◆ **Your assignment**: Search the records for "chapter" and copy each line that holds it.

[Stored data]
'''

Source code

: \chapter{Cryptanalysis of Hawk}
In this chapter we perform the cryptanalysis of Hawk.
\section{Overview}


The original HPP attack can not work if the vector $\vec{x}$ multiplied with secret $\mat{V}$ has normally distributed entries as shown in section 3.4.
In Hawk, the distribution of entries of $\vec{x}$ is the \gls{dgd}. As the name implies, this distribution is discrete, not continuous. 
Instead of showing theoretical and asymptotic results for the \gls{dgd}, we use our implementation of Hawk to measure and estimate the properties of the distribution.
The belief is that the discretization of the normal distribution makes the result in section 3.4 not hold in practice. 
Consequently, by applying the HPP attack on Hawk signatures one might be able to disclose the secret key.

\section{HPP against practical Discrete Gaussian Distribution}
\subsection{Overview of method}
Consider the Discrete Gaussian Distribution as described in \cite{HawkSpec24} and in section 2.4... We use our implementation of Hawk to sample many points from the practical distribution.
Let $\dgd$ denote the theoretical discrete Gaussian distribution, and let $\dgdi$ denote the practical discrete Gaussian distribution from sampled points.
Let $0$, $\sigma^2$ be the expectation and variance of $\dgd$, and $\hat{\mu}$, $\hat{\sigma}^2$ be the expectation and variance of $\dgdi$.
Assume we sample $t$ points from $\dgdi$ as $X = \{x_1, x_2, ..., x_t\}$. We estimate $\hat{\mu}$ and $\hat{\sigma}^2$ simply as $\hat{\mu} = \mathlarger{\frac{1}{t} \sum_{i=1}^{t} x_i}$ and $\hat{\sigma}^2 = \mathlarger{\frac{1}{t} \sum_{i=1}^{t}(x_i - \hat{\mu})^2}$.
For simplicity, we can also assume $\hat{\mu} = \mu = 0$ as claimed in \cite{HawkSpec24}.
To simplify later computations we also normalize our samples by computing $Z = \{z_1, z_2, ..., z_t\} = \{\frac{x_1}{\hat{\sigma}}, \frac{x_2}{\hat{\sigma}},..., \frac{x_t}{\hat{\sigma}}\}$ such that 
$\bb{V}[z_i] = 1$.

'''
'''

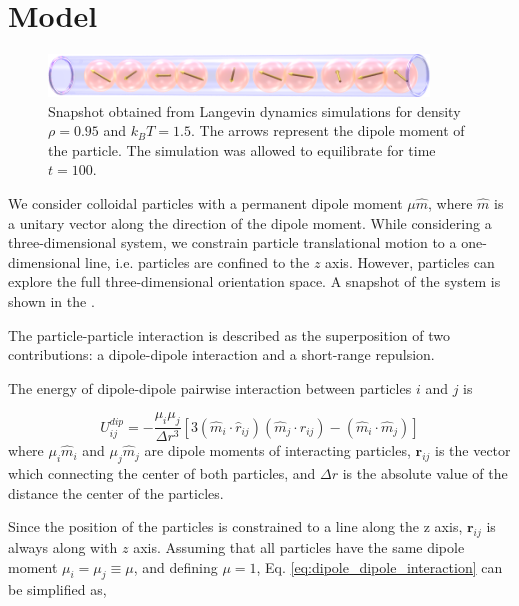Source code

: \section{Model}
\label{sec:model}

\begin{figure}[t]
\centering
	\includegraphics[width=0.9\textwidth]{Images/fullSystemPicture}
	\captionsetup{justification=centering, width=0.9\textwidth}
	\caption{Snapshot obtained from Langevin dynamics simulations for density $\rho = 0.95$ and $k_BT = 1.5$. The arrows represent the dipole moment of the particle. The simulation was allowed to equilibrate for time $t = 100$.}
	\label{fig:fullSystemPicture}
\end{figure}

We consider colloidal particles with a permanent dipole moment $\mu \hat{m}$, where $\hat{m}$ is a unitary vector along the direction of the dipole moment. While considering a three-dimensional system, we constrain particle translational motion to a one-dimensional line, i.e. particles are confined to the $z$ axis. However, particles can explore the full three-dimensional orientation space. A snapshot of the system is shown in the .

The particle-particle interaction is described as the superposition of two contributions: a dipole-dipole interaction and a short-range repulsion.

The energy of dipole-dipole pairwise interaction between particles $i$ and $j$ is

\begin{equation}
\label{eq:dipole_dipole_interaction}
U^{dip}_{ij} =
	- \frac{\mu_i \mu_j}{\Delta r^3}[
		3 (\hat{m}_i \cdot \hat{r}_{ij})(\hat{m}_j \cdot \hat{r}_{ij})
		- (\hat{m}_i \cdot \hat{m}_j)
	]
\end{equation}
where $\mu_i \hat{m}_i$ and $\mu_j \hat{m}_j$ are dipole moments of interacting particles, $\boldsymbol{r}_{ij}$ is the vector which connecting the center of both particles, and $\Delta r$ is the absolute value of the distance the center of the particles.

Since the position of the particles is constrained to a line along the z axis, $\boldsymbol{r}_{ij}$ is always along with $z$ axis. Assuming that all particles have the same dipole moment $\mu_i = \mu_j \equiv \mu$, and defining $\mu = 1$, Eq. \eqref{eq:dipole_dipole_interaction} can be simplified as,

'''

◆ **Response**:
: \chapter{Cryptanalysis of Hawk}
In this chapter we perform the cryptanalysis of Hawk.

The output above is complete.